LA TOLFA, Gruppo di
Gruppo di vasi etruschi a figure nere che presentano caratteri stilistici simili. È chiamato così dalla Tolfa (vicino a Civitavecchia) luogo di provenienza dell'anfora del museo di Karlsruhe, pubblicata dallo Schumacher nel 1889.
Il Pottier aggiunse a questa altre 5 anfore del Louvre con la denominazione, ormai superata, di Gruppo Ionico Etrusco. Il Dohrn ha riconosciuto che erano etrusche e ha completato la serie riunendo una ventina di vasi, tutti (eccetto il dèinos di Villa Giulia) anfore di tipo B a piede convesso, per lo più con un anello plastico alla base del collo, di solito ornato con fiori di loto e palmette a catena o incrociati, mentre la decorazione principale sulla spalla è iscritta in una metopa.
I vasi, di cui ci è nota la provenienza, appartengono all'Etruria centrale. All'Etruria ci riportano la tecnica molto inferiore a quella greca, alcuni temi decorativi ed il costume.
Sono tipicamente etruschi i cavalieri sugli ippocampi, che in Grecia non si trovano isolati, ma solo al seguito di divinità come Posidone o le Nereidi, gli alti stivali indossati dalle figure, la lepre tenuta per le zampe posteriori, anziché per le anteriori come in Grecia.
Il repertorio è poco variato; spesso le due parti del vaso hanno figure uguali, come l'anfora E 731 del Louvre; inoltre ci sono vasi che si corrispondono quasi perfettamente. I contorni delle figure sono graffiti a volte anche con particolare accuratezza ed eleganza, come nel tritone di Villa Giulia o nel cinghiale del British Museum; gli occhi maschili sono a mandorla, come quelli femminili.

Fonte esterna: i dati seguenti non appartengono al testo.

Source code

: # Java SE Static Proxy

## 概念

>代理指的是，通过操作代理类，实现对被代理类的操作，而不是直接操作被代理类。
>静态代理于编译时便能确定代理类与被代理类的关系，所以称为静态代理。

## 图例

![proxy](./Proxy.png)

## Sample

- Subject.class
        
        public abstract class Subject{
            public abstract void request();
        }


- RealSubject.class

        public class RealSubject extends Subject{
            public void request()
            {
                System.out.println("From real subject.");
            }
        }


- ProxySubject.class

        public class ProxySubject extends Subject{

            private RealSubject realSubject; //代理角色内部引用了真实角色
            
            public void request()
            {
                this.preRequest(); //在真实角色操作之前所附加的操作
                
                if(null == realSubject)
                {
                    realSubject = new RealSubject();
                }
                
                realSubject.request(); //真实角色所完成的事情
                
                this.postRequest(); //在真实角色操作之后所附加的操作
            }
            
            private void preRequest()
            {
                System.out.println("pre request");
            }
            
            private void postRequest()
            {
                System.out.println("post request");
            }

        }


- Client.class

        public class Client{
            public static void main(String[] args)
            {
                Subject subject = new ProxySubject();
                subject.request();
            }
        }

Il Beazley, recentemente, ha tolto al gruppo due vasi del Metropolitan Museum di New York provenienti da Capua, che la Richter assegnava al gruppo di L. T. e ha diviso questo in due classi. La prima, più numerosa e più decorativa, comprende le anfore più belle, in cui domina la linea curva che dà robustezza e corporeità alla figura. La seconda comprende un gruppo di vasi in cui domina la figura umana, che si stende nel campo sottile ed allungata, con la veste che cade fra le gambe in un fascio di pieghe scannellate.
La divisione del Beazley tien conto dell'esigenza di distinguere in seno al gruppo stesso sottogruppi di diverso carattere stilistico, però non sembra definitiva. Le due classi infatti, se hanno qualche differenza, hanno pure notevoli punti di contatto, come testimonia il dèinos di Villa Giulia, che si può considerare un anello intermedio fra le due classi.

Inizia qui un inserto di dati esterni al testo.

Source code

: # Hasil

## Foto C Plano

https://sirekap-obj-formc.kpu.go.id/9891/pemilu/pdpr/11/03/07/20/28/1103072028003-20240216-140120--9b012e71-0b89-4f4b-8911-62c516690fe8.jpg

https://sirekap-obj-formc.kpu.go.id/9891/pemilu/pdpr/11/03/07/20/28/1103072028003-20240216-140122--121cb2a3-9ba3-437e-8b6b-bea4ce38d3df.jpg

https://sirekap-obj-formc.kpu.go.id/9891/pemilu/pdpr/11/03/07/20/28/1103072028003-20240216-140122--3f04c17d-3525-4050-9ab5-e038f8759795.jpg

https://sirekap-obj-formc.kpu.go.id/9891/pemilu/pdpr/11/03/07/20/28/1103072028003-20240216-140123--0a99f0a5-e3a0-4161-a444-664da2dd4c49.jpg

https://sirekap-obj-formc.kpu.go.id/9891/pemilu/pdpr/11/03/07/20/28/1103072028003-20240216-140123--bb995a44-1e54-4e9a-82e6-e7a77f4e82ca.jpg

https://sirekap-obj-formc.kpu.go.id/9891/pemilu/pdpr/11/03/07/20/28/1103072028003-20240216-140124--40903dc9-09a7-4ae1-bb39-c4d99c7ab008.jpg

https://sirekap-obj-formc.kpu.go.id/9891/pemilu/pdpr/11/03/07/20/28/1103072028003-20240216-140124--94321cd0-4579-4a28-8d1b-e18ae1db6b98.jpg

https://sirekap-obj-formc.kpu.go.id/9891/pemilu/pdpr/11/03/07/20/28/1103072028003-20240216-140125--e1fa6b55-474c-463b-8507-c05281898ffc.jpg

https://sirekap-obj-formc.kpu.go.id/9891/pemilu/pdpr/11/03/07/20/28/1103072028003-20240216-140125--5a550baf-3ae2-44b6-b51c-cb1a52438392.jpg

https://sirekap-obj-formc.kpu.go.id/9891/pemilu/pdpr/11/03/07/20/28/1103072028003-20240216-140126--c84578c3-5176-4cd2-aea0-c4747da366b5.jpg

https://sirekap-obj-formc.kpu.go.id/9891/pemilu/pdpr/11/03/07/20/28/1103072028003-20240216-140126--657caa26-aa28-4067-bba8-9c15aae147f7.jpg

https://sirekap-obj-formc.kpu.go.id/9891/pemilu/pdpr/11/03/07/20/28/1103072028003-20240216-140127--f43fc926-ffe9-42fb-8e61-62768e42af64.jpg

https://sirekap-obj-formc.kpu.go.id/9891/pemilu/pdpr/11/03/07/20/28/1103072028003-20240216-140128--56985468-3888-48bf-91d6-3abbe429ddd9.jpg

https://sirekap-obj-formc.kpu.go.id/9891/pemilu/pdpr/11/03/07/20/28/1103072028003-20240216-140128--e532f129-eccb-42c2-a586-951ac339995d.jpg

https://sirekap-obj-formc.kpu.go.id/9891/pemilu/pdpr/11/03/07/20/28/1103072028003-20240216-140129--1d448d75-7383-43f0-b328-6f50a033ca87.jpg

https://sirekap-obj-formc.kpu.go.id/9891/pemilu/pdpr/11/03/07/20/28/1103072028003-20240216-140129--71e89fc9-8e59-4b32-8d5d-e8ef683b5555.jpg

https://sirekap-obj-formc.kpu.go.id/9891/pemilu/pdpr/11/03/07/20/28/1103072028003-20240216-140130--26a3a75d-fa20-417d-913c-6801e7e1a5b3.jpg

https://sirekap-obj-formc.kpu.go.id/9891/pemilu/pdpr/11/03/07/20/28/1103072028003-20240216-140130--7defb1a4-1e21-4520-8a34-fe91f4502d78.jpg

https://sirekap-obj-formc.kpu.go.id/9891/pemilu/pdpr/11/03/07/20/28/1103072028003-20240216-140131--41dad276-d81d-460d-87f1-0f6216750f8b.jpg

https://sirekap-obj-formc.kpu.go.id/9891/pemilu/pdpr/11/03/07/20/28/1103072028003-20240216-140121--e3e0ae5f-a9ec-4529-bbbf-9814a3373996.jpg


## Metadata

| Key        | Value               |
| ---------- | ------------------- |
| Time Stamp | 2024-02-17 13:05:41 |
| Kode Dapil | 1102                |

Se confrontiamo questi vasi con quelli detti della Foglia d'Edera notiamo come all'influsso attico si aggiunga un influsso ionico, evidente nei profili obliqui dei volti, che ritroviamo in molte opere etrusche (vasi, pitture tombali, avorî) del periodo 530-500 a. C. Tale caratteristica avvicina inoltre i nostri vasi alle idrie ceretane, a cui ci riporta anche il fregio di palmette e fior di loto.
Ciò c'invita ad abbassare di un poco la datazione proposta dal Dohrn, che considera il Pittore di La Tolfa contemporaneo a quello delle Foglie d'Edera, anche se la sua attività può avere continuato più oltre. La data iniziale potrebbe essere oltre la metà del secolo (dopo il 540 a. C.) e quella finale tra il 520-510 a. C. in quanto le pieghe scannellate delle figure del secondo gruppo sono più evolute di quelle, assai simili, del Tesoro dei Sifnî (525).
Inoltre identiche pieghe scanalate si ritrovano nel vaso pontico della Bibliothèque Nationale di Parigi, attribuito al Pittore di Tityos, di uguale data. I genî alati o senza ali si ritrovano pure tra i soggetti dei vasi del Pittore di Tityos, con i medesimi corpi sottili ed allungati, per cui sembrerebbe quasi che vi fossero stati dei contatti. Si nota che l'anfora di Ginevra è stata rigraffita in età moderna e che le anfore di Firenze sono tre e non due come nella lista del Dohrn; due hanno un ippocampo e un cavaliere e una un giovane del tipo di quello dell'anfora di Karlsruhe.
Bibl.: T. Dohrn, Schwarzfigurige Etruskische Vasen, Colonia 1935, pp. 23-33, 144-145; J. D. Beazley, Etruscan Vase-Painting, Oxford 1947, p. 11.